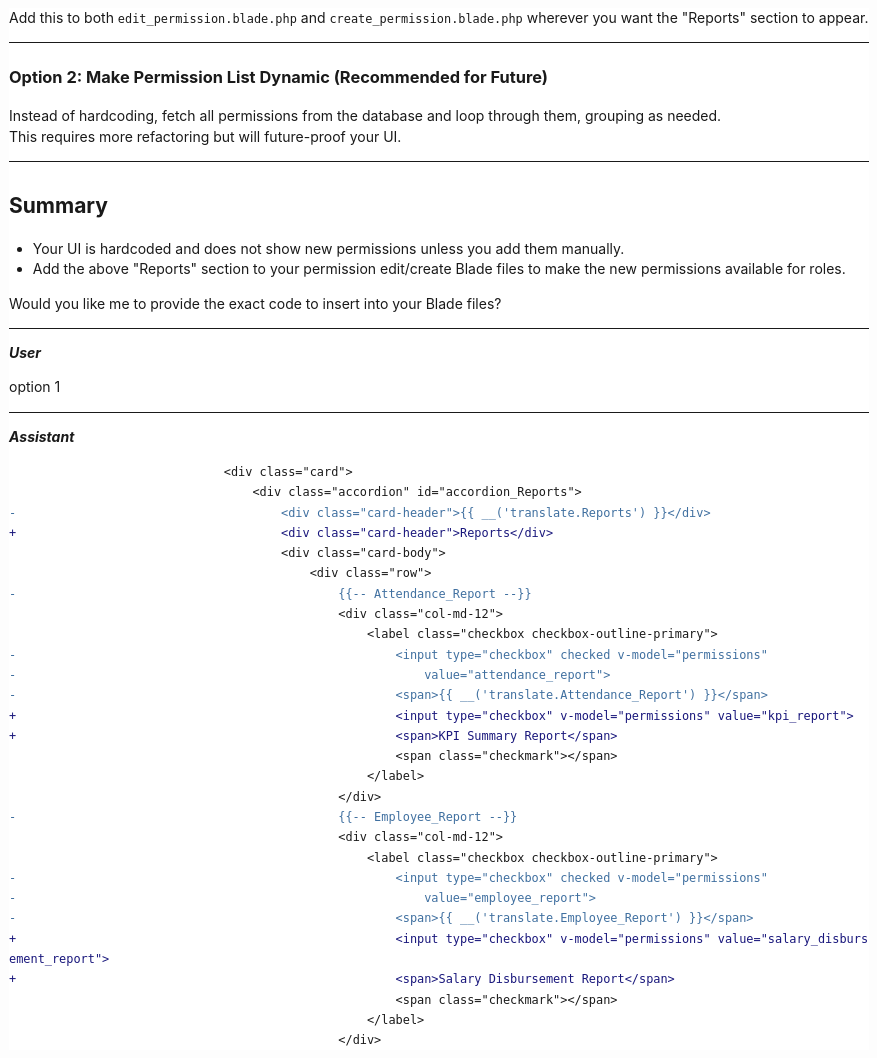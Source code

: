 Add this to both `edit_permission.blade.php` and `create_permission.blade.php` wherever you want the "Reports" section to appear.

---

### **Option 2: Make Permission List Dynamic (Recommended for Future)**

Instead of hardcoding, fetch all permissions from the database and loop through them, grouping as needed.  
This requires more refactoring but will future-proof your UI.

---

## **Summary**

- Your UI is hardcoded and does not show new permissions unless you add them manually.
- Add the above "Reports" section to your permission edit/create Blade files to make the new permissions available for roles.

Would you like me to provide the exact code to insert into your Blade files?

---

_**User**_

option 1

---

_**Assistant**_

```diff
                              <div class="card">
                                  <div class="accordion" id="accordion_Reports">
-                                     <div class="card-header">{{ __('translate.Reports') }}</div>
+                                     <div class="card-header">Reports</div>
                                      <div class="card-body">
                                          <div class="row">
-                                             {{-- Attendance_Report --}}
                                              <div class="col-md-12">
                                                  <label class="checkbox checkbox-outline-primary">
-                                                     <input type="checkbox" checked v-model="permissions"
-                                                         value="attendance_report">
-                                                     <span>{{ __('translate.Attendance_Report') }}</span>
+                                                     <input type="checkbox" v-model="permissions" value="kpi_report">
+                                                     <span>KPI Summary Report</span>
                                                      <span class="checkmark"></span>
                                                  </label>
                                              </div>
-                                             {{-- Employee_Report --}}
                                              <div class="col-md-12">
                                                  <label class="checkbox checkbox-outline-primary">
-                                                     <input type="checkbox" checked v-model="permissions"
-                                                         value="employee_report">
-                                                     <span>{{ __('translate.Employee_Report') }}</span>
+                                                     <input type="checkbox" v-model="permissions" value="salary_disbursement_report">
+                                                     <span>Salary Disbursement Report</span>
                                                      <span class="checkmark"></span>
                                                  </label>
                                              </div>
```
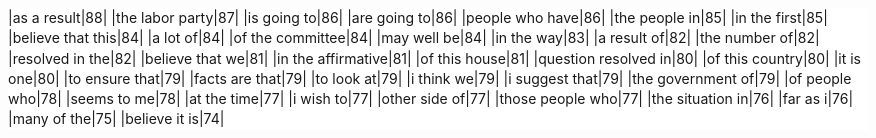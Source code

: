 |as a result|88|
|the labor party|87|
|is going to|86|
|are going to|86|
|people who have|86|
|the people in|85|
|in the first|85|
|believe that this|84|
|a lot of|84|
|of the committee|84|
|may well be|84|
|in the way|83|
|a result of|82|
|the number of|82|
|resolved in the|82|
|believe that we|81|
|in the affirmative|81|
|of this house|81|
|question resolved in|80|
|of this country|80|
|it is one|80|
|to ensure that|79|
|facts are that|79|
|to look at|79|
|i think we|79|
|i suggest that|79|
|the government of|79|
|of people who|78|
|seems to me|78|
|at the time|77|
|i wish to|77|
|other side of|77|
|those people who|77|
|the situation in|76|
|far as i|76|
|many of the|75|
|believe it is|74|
...
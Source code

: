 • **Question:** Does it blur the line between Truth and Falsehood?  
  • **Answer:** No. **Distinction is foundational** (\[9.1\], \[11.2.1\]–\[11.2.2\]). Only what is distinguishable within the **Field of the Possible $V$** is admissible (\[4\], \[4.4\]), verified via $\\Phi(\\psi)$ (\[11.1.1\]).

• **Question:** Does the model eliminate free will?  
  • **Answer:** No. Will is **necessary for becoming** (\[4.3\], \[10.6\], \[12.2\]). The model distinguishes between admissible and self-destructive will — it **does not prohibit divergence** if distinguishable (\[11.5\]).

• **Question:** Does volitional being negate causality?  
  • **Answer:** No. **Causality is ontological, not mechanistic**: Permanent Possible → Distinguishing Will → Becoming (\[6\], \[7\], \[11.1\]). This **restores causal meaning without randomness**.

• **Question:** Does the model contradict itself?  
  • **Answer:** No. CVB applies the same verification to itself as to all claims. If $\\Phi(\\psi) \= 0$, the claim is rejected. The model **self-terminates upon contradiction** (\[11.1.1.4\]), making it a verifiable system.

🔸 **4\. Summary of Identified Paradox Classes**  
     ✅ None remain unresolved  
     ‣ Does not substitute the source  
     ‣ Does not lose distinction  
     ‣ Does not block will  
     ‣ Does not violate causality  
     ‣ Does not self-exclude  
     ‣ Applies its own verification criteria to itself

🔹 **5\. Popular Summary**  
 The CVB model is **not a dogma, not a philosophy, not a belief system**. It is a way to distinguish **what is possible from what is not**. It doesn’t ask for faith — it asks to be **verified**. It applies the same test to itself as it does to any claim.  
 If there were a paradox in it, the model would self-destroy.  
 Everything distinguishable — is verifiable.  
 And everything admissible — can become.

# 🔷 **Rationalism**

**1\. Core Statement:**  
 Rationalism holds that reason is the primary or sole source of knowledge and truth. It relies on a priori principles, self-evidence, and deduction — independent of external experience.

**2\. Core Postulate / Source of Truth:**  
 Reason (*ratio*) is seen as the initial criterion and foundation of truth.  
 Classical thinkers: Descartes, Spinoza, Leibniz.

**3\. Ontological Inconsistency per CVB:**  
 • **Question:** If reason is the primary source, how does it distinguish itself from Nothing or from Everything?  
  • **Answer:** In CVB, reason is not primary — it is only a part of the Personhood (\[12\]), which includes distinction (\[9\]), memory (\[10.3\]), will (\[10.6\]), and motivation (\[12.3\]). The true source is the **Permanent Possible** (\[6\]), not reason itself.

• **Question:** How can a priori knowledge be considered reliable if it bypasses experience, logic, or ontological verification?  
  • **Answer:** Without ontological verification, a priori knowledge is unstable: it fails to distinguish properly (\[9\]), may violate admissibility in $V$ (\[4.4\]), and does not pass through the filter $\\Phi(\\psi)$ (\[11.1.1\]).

> [WORK INSTRUCTIONS]: Above are the records; copy every line in them that holds the word "primary".

> [REPLY TO THE EXERCISE]:
                                                  <label class="checkbox checkbox-outline-primary">
                                                  <label class="checkbox checkbox-outline-primary">
 Rationalism holds that reason is the primary or sole source of knowledge and truth. It relies on a priori principles, self-evidence, and deduction — independent of external experience.
 • **Question:** If reason is the primary source, how does it distinguish itself from Nothing or from Everything?  
  • **Answer:** In CVB, reason is not primary — it is only a part of the Personhood (\[12\]), which includes distinction (\[9\]), memory (\[10.3\]), will (\[10.6\]), and motivation (\[12.3\]). The true source is the **Permanent Possible** (\[6\]), not reason itself.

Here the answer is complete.